Log wall problems

  1. The builders were not very familiar with log home construction and the owner wanted to save money by using shorter logs and scrap.

The garage header sagged about an inch. Aside from the weight of the stone veneer, if you look carefully you may be able to see that most of the logs used above the garage in the gable wall were less than half as wide as the span and the butt joints are all in the middle third of the wall, meaning that the wall itself offers little structural value across the garage door opening.

They used up scrap wherever they could. Because they used short logs at the left side of the window, they lost structural value here.

They did this in a lot of places. Is it defective? It’s bad constuction, and it was bad construction in 1985. SI to calculate loads above the garage.

My question is, how many headers do you need? If they had gotten the first one right, whatever is happening above it is of no consequence. What is the garage door header made of? If it’s just one log, it’s probably insufficient, and piling more insufficient “headers” on top of it won’t help.

Is there no header at all above the window? Or is the second log up (the first full one) supposed to be the header? How wide is that opening, and what is carried above it?

Besides bad construction, it’s apparently not “bad” design, but actually NO design.

What is the garage door header material and how is it constructed? In stick framing that would not be considered a load bearing wall,but in log construction with the weight of the logs, it would seem to require an extra strong header. Are you asking a question or demonstrating something here? If it is a question I will have to defer to someone else.But it would seem to me that if the header was constructed right then it would not matter where the joints were because the header is the wink link here, it is also supporting the floor system on a span that wide. RFEAMR

You got that right Kenton.

The sag is noticeable on the picture, and when one accounts for the weight of the stone, the logs, and what appears to be a ridge beam which transfers more load on that gable end, the chances are the header that is there is far from atiquate to carry the load.
Definitely would have recommended a PE for this one.

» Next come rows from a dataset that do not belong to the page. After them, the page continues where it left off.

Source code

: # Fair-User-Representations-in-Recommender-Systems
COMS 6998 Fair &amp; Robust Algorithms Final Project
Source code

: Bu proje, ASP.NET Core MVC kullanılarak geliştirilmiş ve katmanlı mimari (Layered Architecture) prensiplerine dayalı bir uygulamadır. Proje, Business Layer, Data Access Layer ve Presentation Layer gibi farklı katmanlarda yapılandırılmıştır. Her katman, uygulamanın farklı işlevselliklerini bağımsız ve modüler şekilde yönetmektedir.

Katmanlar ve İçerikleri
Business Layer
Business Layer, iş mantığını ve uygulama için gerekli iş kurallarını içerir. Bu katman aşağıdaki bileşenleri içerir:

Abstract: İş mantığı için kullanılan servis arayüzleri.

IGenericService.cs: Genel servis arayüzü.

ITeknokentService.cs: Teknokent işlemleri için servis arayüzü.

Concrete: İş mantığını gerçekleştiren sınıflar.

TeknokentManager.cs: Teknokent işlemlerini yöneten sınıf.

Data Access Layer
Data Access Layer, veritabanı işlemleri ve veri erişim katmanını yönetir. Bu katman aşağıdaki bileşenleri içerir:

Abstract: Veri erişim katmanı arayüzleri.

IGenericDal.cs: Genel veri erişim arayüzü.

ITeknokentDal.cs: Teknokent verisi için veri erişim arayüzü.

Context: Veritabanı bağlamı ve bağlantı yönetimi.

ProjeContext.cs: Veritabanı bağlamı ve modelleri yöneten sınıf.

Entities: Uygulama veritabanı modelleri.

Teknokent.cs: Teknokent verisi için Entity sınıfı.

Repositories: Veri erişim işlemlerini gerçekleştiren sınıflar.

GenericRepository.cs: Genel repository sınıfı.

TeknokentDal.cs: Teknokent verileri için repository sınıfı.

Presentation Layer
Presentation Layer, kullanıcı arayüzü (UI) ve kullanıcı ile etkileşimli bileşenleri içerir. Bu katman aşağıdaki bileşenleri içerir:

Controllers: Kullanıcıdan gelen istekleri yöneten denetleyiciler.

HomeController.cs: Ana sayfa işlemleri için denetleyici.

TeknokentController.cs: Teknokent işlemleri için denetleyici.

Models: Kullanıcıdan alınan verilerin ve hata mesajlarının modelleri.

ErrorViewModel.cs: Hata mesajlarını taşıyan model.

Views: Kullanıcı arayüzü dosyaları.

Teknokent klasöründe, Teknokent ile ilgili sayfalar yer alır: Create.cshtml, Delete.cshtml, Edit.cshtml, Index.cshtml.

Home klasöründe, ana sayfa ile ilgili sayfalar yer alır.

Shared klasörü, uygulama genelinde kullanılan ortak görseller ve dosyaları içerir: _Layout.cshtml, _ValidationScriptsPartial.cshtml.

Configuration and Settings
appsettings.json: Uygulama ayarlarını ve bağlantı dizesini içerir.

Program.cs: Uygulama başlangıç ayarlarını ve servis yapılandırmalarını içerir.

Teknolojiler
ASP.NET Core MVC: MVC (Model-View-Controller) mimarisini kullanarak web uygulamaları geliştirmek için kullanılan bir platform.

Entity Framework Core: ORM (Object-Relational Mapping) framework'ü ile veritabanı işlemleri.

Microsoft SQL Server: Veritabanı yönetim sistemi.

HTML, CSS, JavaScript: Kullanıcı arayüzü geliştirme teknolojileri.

How was the rest of the log home?

Marcel :slight_smile: :slight_smile:

No question, just making observations on a log home. Because the wall logs above the garage door opening butted near the center of the wall, the garage header (looked like microlams, but was hidden behind drywall) and rim joist were the only structural supports, and in addition to the load of the gable wall (which, being a gabled end in a truss roof, carried no roof load) also carried some floor load.

It’s true that each logs acts as a header. The point was that the two short log sections weakened that section of wall, which was more crucial because it was at the corner of a window opening.